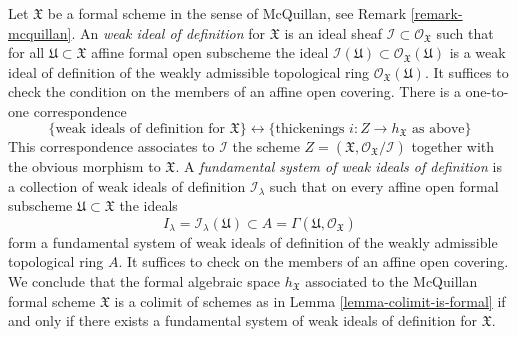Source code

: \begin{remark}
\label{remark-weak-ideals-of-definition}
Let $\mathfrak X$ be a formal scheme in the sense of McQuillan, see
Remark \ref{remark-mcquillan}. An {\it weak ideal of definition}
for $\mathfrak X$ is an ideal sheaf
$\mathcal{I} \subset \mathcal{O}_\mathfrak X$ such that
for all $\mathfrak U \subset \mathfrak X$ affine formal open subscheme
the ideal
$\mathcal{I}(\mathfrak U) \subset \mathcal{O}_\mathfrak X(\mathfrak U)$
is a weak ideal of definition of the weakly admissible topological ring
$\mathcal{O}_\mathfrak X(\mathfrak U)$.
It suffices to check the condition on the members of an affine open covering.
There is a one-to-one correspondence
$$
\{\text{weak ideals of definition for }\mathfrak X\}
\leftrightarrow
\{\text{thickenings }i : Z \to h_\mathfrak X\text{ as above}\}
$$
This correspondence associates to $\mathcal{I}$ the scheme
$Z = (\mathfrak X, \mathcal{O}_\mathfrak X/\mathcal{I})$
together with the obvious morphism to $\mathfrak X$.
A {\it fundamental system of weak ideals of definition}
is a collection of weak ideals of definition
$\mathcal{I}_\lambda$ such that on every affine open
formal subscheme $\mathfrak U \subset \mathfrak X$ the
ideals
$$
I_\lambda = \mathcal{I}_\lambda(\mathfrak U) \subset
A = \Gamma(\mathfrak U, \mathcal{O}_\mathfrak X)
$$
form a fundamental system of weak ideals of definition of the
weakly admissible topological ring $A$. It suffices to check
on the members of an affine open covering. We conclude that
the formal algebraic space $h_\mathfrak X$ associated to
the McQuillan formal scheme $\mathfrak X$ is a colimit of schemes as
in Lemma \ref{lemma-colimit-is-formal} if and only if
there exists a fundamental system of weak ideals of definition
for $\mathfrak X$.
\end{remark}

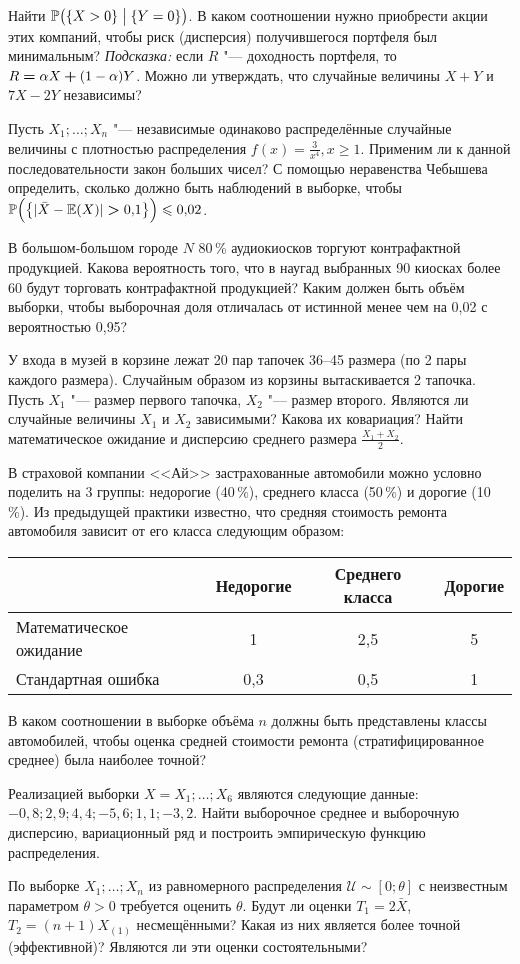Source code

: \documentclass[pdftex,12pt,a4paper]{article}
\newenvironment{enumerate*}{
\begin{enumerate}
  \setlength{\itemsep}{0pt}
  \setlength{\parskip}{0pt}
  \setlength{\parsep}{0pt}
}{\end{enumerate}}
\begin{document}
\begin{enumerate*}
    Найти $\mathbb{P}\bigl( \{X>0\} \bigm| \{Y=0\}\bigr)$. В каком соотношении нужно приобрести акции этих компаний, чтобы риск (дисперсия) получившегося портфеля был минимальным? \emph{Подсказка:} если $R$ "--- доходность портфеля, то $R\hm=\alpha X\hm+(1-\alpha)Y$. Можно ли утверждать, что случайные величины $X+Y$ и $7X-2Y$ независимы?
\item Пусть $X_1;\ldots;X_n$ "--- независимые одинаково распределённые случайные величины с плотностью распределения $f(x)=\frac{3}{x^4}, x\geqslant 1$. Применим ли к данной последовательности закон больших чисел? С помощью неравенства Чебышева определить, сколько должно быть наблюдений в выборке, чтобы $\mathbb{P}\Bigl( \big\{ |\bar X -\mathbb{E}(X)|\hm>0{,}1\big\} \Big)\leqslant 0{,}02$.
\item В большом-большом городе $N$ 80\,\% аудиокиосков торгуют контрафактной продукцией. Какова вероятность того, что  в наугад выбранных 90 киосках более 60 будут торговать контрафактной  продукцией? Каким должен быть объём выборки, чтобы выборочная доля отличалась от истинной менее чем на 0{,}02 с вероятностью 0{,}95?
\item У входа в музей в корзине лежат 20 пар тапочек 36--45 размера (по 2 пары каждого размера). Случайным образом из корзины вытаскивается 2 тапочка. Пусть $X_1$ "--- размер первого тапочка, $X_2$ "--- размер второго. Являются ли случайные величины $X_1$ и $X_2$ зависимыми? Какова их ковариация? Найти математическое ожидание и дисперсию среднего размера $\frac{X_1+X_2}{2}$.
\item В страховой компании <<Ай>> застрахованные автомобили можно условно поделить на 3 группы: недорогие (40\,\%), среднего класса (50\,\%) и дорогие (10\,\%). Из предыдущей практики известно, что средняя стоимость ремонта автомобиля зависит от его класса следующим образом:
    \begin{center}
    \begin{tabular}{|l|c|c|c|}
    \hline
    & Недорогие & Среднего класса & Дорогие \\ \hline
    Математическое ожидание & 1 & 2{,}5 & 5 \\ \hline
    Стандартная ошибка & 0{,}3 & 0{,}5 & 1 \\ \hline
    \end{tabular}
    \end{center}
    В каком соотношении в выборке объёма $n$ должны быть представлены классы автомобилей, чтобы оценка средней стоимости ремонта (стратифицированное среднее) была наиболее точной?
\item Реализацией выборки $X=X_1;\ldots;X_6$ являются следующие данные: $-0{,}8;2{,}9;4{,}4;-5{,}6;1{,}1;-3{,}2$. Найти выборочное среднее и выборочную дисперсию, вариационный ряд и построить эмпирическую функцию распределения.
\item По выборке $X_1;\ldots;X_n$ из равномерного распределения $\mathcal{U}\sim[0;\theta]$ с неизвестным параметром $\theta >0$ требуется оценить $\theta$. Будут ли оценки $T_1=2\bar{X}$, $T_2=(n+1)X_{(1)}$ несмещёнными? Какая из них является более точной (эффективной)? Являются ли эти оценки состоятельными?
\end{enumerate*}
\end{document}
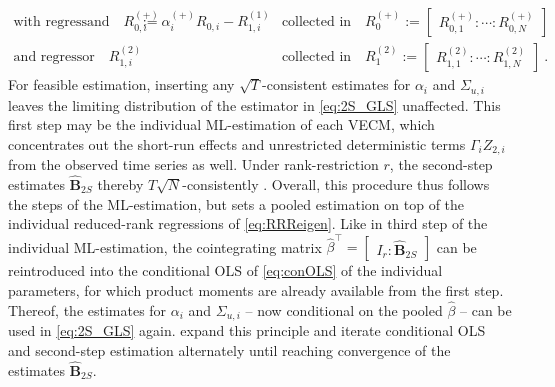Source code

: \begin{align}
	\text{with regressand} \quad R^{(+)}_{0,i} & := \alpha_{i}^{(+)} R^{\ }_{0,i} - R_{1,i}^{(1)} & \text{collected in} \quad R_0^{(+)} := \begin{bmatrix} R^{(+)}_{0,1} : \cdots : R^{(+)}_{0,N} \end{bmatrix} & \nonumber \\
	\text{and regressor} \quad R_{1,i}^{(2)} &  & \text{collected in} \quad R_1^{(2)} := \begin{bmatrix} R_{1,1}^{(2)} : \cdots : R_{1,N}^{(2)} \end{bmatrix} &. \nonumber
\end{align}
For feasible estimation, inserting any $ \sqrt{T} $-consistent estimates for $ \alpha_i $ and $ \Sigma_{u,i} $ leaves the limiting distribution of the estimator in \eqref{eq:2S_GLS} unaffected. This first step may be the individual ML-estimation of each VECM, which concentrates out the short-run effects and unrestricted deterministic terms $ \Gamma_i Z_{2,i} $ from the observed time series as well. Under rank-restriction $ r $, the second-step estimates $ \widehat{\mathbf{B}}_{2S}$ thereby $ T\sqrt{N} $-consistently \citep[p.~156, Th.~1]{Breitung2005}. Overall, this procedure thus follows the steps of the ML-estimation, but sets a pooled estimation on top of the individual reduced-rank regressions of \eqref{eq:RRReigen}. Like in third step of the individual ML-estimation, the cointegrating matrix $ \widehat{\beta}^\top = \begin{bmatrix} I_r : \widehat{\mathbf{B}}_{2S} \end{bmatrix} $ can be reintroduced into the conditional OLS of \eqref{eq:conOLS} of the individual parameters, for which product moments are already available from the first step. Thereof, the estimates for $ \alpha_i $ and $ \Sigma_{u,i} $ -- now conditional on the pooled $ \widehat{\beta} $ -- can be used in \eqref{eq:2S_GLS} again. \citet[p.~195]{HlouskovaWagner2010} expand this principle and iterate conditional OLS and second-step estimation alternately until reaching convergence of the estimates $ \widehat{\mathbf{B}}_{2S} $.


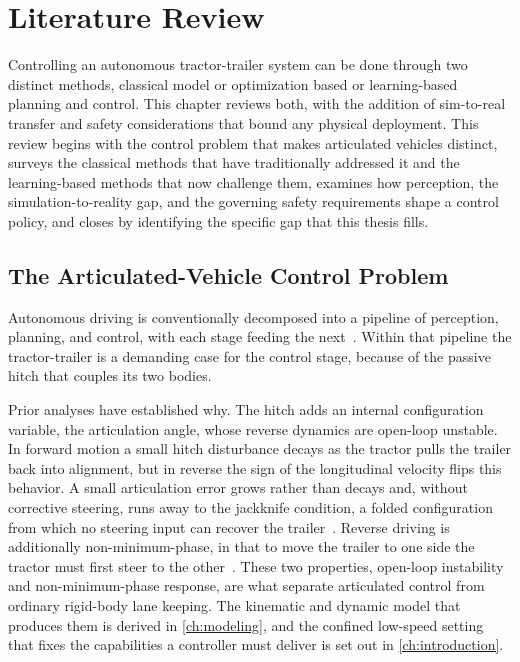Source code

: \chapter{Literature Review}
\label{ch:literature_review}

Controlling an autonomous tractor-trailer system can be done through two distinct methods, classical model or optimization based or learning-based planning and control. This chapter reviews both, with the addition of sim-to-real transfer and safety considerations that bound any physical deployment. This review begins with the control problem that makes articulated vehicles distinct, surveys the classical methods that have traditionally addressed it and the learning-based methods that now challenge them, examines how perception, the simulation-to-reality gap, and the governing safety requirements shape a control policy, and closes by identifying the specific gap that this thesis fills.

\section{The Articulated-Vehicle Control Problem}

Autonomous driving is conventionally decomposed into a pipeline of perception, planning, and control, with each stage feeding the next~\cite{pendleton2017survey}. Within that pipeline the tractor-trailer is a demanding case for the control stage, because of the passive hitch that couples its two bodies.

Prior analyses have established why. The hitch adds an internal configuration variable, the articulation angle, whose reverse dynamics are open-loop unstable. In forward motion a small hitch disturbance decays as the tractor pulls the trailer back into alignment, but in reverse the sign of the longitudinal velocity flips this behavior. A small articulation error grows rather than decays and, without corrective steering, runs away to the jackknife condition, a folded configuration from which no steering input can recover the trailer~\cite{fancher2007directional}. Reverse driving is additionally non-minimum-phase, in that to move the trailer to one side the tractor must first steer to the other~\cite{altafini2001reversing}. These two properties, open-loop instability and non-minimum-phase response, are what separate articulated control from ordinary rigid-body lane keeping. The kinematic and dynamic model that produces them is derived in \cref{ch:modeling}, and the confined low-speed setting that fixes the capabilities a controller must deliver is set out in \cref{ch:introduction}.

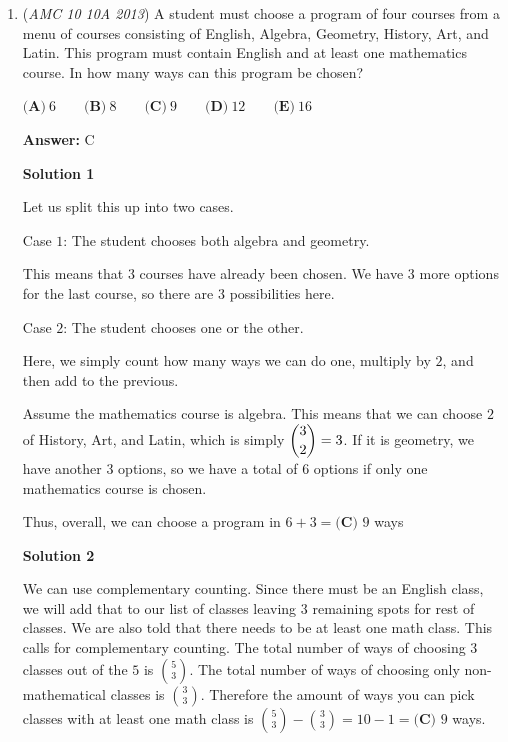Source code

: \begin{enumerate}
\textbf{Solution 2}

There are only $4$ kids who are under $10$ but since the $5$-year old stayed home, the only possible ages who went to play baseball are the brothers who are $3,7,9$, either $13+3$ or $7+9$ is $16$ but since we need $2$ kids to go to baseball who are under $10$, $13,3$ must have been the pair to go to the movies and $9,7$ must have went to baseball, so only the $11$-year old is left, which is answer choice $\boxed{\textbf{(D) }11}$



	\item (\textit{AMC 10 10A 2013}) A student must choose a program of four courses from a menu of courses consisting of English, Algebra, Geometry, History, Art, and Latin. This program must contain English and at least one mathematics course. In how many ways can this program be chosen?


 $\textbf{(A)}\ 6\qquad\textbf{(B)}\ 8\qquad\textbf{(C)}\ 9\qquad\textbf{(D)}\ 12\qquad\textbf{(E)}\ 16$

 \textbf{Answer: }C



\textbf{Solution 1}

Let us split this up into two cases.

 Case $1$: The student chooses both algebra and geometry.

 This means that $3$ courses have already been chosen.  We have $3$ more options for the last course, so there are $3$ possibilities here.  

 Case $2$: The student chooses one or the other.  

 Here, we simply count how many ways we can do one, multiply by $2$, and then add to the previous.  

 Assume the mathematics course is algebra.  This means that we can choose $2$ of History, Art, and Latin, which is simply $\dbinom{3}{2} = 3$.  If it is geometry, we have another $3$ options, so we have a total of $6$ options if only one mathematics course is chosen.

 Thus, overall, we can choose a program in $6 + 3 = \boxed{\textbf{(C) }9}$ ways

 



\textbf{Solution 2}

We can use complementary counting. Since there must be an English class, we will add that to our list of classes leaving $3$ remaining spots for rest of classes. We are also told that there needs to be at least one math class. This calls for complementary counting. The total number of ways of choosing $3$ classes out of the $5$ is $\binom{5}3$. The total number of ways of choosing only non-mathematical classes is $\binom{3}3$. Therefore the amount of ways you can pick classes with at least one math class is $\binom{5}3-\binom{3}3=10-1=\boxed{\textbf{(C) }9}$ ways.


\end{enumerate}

--- EXERCISE AIM ---
Show each line of the material where the word "perception" occurs.

--- TASK RESULT ---
Controlling an autonomous tractor-trailer system can be done through two distinct methods, classical model or optimization based or learning-based planning and control. This chapter reviews both, with the addition of sim-to-real transfer and safety considerations that bound any physical deployment. This review begins with the control problem that makes articulated vehicles distinct, surveys the classical methods that have traditionally addressed it and the learning-based methods that now challenge them, examines how perception, the simulation-to-reality gap, and the governing safety requirements shape a control policy, and closes by identifying the specific gap that this thesis fills.
Autonomous driving is conventionally decomposed into a pipeline of perception, planning, and control, with each stage feeding the next~\cite{pendleton2017survey}. Within that pipeline the tractor-trailer is a demanding case for the control stage, because of the passive hitch that couples its two bodies.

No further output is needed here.